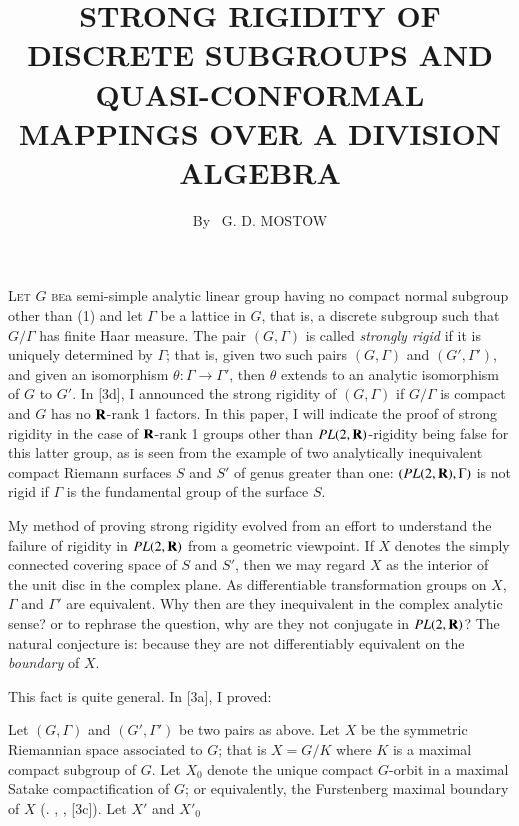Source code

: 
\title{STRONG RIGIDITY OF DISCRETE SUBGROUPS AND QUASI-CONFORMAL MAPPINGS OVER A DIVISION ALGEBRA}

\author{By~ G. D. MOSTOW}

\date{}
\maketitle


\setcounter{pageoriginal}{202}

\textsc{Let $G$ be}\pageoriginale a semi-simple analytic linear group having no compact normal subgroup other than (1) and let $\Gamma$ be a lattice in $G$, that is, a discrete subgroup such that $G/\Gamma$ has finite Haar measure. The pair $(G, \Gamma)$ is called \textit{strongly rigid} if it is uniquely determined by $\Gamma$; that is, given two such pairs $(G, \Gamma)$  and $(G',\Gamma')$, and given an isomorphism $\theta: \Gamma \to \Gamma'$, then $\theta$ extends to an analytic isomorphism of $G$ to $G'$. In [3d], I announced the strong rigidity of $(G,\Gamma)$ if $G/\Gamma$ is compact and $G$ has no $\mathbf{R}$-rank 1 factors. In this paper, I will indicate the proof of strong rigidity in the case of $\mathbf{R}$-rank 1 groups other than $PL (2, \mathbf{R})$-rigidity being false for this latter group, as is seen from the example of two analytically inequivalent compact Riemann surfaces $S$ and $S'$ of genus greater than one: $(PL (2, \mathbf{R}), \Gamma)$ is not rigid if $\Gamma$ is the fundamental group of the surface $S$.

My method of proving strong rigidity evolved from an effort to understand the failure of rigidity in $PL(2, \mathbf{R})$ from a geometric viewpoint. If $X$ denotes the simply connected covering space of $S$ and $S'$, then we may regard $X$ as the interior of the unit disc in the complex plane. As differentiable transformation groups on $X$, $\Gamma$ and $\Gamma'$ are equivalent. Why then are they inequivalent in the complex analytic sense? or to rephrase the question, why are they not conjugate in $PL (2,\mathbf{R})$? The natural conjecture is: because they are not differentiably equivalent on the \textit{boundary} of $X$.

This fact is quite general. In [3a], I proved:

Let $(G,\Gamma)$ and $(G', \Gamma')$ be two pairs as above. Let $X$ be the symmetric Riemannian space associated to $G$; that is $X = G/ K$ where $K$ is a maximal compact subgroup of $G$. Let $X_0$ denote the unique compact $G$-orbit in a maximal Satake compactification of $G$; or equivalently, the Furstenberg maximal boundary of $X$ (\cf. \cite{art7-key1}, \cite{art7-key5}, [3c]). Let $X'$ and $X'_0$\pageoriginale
——————————
◆ **Try it**
Would you copy each line of the records that contains "from"?

◆ **Task result**
\textsc{Let $G$ be}\pageoriginale a semi-simple analytic linear group having no compact normal subgroup other than (1) and let $\Gamma$ be a lattice in $G$, that is, a discrete subgroup such that $G/\Gamma$ has finite Haar measure. The pair $(G, \Gamma)$ is called \textit{strongly rigid} if it is uniquely determined by $\Gamma$; that is, given two such pairs $(G, \Gamma)$  and $(G',\Gamma')$, and given an isomorphism $\theta: \Gamma \to \Gamma'$, then $\theta$ extends to an analytic isomorphism of $G$ to $G'$. In [3d], I announced the strong rigidity of $(G,\Gamma)$ if $G/\Gamma$ is compact and $G$ has no $\mathbf{R}$-rank 1 factors. In this paper, I will indicate the proof of strong rigidity in the case of $\mathbf{R}$-rank 1 groups other than $PL (2, \mathbf{R})$-rigidity being false for this latter group, as is seen from the example of two analytically inequivalent compact Riemann surfaces $S$ and $S'$ of genus greater than one: $(PL (2, \mathbf{R}), \Gamma)$ is not rigid if $\Gamma$ is the fundamental group of the surface $S$.
My method of proving strong rigidity evolved from an effort to understand the failure of rigidity in $PL(2, \mathbf{R})$ from a geometric viewpoint. If $X$ denotes the simply connected covering space of $S$ and $S'$, then we may regard $X$ as the interior of the unit disc in the complex plane. As differentiable transformation groups on $X$, $\Gamma$ and $\Gamma'$ are equivalent. Why then are they inequivalent in the complex analytic sense? or to rephrase the question, why are they not conjugate in $PL (2,\mathbf{R})$? The natural conjecture is: because they are not differentiably equivalent on the \textit{boundary} of $X$.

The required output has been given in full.